Thousands of Belgian health care workers have rallied in Brussels to voice their opposition to mandatory COVID-19 vaccines and to demand better working condition as a surge in new virus cases weighs heavily on hospitals
Around 4,000 people – some with placards reading “Save your nurse, one day she will be the one saving you,” or “My body, my choice” – took part in the march, according to police in Belgium’s capital.
From April, those without a proper justification for refusing to comply could be dismissed. According to some estimates, around 60,000 health workers across the country of 11.5 million people are not vaccinated against COVID-19.
“I think that everybody should have the choice,” Virginie, a doctor’s assistant from the southern Belgian region of Namur who did not want to provide her full name, told The Associated Press. “If we get rid of the non-vaccinated staff, we will never be able to make it. It is already tough enough.”
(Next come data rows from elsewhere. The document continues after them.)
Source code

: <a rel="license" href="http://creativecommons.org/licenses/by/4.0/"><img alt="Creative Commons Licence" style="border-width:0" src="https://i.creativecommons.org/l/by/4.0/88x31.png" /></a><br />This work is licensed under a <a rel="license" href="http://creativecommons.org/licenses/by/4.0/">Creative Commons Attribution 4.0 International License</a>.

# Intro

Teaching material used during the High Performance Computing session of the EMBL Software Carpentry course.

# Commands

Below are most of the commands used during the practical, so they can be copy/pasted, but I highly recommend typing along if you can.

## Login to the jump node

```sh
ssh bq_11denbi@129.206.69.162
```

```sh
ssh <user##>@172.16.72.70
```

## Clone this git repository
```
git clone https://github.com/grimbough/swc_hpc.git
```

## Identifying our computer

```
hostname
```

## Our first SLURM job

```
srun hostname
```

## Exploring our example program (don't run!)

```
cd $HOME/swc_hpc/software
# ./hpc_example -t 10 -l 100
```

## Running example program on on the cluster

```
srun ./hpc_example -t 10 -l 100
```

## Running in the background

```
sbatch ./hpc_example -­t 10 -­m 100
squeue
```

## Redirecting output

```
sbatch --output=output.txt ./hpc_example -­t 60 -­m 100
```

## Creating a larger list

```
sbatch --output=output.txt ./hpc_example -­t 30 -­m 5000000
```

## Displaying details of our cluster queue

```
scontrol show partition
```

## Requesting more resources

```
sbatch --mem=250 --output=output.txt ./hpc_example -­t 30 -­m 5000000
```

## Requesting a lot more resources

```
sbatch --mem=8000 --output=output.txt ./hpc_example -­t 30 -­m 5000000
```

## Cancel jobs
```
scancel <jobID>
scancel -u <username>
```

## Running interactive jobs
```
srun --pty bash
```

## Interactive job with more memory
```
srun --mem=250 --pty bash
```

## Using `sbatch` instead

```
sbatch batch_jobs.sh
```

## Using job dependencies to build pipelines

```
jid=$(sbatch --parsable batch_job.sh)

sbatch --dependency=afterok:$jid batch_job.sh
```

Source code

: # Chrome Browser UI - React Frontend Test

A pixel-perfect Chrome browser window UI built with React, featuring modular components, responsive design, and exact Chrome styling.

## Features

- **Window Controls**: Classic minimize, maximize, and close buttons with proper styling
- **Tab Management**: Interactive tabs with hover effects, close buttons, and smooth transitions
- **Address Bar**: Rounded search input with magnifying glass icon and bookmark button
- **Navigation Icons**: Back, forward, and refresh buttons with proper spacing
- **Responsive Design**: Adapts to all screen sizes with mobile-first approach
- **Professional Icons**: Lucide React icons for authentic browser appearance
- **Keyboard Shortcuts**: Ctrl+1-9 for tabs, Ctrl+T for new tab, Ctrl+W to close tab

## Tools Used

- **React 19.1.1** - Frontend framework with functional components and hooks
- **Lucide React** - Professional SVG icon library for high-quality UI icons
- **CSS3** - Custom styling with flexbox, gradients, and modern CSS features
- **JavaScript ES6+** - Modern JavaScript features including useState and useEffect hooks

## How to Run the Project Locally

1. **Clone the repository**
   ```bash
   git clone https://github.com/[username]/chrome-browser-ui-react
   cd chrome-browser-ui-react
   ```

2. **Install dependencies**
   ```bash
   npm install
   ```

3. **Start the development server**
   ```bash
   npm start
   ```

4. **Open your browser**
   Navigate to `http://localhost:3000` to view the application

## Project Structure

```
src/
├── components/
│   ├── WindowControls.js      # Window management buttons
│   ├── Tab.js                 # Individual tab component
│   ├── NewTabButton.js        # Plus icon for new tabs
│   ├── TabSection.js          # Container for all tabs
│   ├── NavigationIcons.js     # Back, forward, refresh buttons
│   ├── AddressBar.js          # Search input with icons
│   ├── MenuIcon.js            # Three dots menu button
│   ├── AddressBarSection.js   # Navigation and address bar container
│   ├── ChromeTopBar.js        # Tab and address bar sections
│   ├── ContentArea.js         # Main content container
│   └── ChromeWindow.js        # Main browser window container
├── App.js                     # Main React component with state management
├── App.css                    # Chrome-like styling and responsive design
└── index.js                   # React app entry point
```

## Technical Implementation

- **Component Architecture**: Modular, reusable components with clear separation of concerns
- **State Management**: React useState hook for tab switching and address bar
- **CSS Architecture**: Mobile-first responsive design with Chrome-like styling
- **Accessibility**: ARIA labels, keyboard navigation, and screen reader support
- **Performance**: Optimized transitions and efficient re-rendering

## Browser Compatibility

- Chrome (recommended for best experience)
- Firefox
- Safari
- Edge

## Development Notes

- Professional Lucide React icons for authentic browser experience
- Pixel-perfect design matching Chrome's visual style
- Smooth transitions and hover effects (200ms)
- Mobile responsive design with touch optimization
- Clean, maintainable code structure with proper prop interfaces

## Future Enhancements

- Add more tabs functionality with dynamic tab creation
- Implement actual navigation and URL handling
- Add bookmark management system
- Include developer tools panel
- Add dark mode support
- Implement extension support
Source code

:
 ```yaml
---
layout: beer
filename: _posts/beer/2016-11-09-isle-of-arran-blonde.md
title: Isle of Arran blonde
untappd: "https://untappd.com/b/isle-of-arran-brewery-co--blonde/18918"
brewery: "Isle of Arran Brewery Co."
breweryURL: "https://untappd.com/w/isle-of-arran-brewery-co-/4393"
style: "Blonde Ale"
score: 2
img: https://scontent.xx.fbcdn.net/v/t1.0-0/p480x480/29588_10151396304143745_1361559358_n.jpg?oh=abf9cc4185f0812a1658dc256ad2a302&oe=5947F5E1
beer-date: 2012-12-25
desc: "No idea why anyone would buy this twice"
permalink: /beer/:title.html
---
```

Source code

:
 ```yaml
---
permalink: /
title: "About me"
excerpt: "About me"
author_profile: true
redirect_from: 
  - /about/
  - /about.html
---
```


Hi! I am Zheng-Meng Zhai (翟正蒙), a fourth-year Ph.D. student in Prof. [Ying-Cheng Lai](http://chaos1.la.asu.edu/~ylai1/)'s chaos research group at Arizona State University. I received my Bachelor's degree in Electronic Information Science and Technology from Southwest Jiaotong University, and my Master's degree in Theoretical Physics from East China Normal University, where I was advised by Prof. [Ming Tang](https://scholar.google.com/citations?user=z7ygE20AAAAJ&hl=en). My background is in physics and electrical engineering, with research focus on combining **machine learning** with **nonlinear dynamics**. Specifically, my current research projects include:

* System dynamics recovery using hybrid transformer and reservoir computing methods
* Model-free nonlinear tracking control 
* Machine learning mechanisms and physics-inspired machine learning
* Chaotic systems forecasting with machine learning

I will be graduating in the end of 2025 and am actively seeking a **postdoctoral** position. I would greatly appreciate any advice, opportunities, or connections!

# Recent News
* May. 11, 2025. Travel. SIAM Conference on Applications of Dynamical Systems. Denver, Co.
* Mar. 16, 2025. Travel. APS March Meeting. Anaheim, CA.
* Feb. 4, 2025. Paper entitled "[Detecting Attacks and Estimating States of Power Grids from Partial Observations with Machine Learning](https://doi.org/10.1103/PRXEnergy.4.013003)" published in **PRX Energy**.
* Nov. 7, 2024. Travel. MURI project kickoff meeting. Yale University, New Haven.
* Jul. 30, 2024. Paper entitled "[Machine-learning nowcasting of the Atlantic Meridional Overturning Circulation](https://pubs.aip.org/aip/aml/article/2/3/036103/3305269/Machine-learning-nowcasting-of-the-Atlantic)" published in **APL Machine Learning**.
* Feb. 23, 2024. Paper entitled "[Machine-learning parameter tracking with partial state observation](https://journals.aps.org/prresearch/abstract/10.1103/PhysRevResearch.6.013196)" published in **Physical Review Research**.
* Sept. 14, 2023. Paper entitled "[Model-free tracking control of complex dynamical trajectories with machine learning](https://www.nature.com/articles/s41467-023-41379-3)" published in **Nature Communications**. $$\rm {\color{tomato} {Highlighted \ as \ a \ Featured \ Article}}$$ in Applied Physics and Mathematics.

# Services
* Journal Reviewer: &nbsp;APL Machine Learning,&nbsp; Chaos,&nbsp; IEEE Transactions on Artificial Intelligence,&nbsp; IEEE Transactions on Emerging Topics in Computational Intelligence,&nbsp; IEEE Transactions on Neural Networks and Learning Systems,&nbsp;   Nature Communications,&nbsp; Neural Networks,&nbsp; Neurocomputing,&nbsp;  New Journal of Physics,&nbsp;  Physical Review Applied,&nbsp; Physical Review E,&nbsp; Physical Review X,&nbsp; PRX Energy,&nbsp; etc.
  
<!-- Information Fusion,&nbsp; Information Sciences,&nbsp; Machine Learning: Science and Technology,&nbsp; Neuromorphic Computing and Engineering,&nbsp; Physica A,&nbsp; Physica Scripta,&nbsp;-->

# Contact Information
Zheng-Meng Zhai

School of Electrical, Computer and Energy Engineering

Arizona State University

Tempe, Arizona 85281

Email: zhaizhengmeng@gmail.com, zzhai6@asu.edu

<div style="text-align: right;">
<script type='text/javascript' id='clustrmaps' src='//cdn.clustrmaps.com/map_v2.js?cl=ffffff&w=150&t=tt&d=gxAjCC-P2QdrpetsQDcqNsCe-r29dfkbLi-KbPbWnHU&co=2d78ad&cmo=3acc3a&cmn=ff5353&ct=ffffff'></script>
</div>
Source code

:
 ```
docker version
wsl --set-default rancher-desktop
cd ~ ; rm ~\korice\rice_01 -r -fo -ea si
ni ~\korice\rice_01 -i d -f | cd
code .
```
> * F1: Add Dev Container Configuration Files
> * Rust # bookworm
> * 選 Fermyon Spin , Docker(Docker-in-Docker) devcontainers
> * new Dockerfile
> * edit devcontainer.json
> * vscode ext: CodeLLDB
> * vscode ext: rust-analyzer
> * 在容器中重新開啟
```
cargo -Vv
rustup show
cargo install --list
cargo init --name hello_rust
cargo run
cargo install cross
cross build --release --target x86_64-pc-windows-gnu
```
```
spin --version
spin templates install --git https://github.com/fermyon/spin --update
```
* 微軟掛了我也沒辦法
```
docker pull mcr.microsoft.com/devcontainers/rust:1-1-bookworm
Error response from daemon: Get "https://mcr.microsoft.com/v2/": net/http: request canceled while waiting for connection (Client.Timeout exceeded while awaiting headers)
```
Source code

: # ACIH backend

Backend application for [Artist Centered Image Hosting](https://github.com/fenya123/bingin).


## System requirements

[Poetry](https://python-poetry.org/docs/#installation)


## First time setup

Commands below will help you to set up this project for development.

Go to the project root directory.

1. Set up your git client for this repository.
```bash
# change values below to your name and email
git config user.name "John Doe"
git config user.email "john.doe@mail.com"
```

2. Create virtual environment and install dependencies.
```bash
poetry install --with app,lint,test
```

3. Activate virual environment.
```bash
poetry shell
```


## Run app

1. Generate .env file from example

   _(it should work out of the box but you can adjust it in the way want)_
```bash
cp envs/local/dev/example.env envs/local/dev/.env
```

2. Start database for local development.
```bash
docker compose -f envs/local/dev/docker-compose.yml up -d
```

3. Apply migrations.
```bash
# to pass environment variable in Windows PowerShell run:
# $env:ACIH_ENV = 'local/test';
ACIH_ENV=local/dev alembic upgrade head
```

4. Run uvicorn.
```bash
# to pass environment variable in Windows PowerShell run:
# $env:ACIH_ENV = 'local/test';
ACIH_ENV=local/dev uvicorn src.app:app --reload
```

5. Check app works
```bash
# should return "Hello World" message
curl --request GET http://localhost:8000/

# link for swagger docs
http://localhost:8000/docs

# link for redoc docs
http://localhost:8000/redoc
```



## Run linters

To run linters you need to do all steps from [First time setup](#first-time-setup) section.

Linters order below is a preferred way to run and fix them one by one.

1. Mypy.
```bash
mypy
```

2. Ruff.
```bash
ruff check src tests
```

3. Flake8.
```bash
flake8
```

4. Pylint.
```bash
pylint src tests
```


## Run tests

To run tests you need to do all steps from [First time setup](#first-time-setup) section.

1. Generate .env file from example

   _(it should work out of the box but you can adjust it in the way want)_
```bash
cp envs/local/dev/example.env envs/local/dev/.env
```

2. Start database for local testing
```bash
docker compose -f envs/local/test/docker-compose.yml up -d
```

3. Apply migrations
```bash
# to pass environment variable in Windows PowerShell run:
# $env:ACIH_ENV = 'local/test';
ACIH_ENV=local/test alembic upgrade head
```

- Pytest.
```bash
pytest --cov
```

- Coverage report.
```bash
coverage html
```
Belgium reported an average of 17,000 new daily cases over the last week, and around 300 people were admitted to hospitals each day. As of Monday, 816 people were in intensive care, a rise of 7% over the previous seven-day period.
“It’s tense and complicated,” Benjamin D’Heur, a nurse from the city of Liege, said.
“There is COVID, on the one hand, with people literally between life and death. ICUs are saturated,” he said. “And there is professional exhaustion that we hear about and see more and more. People are burned out or on sick leave, and who can blame them. The government must do something about it.”